■ **PROBLEM DETAILS**: Which lines of the records below contain the word "Route集合和"? Copy each of them out.
(Beginning of AVAILABLE DATA)
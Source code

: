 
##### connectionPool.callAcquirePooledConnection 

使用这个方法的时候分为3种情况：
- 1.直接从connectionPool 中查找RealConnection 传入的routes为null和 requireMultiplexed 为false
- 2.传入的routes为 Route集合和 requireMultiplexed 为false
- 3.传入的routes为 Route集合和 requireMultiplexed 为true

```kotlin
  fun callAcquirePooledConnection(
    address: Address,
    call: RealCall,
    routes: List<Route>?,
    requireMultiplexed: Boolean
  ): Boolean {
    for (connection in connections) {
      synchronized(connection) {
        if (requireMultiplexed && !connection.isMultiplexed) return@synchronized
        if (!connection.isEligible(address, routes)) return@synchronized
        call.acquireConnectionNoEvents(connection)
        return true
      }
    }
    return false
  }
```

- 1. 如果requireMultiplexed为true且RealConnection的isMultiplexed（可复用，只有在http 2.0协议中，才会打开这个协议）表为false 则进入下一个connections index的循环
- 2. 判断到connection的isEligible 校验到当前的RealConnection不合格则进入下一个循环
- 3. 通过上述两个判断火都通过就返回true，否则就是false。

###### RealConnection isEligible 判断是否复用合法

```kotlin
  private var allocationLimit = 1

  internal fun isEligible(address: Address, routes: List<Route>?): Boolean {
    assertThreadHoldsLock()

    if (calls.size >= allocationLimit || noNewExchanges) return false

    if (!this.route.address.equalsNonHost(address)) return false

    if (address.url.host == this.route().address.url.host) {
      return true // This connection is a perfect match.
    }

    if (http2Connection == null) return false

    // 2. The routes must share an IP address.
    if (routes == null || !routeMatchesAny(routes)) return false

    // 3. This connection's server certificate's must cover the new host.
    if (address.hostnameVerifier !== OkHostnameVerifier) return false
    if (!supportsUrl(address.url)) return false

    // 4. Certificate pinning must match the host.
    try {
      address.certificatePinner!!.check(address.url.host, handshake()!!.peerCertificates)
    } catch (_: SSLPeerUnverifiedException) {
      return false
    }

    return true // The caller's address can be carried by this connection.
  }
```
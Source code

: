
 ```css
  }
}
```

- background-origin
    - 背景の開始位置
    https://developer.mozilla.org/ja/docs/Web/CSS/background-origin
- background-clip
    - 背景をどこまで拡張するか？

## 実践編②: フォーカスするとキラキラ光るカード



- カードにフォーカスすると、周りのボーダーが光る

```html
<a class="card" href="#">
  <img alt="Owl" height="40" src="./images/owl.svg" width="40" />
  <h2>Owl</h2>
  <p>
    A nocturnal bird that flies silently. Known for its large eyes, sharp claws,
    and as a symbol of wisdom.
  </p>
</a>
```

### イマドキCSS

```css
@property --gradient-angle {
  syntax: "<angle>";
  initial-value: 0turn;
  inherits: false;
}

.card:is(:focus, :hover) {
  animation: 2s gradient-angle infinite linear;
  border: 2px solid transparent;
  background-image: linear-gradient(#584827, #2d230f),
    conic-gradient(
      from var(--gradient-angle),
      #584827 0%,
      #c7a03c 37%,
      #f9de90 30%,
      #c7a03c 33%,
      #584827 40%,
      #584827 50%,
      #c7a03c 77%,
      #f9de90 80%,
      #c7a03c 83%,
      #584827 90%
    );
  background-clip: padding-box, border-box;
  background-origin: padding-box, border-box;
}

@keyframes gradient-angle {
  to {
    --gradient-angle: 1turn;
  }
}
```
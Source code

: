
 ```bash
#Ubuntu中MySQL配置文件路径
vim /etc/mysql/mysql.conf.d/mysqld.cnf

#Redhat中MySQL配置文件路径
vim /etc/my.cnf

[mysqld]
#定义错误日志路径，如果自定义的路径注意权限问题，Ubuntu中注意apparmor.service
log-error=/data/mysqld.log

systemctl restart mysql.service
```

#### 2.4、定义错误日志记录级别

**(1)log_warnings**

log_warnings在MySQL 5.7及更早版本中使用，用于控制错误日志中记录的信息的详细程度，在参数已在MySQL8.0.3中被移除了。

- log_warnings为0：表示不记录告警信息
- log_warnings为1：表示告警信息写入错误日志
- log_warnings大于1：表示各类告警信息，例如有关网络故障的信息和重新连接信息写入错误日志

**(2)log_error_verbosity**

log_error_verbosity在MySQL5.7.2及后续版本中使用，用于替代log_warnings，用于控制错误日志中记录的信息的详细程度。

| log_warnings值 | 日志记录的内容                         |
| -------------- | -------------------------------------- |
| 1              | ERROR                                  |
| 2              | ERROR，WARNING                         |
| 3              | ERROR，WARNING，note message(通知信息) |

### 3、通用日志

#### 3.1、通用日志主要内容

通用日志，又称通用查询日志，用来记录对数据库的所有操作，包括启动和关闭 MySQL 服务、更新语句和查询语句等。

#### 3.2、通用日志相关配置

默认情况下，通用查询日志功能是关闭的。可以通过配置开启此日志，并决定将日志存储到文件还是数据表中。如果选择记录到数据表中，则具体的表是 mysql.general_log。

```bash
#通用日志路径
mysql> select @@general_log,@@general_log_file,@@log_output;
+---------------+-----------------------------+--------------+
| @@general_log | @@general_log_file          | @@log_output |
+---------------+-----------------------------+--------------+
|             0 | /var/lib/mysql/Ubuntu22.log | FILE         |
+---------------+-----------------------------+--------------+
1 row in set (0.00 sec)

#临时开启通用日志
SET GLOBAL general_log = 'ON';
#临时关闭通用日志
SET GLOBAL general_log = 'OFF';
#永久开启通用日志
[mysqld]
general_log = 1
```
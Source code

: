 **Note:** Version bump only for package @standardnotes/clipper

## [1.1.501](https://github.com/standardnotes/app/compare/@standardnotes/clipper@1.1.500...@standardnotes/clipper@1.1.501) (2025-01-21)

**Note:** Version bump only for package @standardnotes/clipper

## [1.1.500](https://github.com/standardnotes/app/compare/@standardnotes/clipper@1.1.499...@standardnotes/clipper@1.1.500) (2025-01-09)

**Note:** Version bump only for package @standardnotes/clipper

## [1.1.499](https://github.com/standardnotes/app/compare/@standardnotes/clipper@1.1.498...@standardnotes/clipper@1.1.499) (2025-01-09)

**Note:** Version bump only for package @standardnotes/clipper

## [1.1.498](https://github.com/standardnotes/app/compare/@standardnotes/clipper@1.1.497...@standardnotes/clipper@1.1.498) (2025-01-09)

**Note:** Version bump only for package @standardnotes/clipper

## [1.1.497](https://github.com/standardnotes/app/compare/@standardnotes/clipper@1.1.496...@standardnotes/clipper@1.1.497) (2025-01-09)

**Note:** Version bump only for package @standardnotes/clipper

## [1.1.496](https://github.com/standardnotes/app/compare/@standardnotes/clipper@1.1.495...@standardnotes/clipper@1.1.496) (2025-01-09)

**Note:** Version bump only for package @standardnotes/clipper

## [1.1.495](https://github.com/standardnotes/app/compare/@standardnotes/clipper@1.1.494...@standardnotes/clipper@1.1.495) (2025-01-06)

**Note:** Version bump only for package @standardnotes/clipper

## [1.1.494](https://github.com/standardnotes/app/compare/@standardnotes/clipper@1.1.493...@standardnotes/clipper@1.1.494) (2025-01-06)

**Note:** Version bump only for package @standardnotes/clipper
(End of AVAILABLE DATA)
■ **SOLUTION**:
- 2.传入的routes为 Route集合和 requireMultiplexed 为false
- 3.传入的routes为 Route集合和 requireMultiplexed 为true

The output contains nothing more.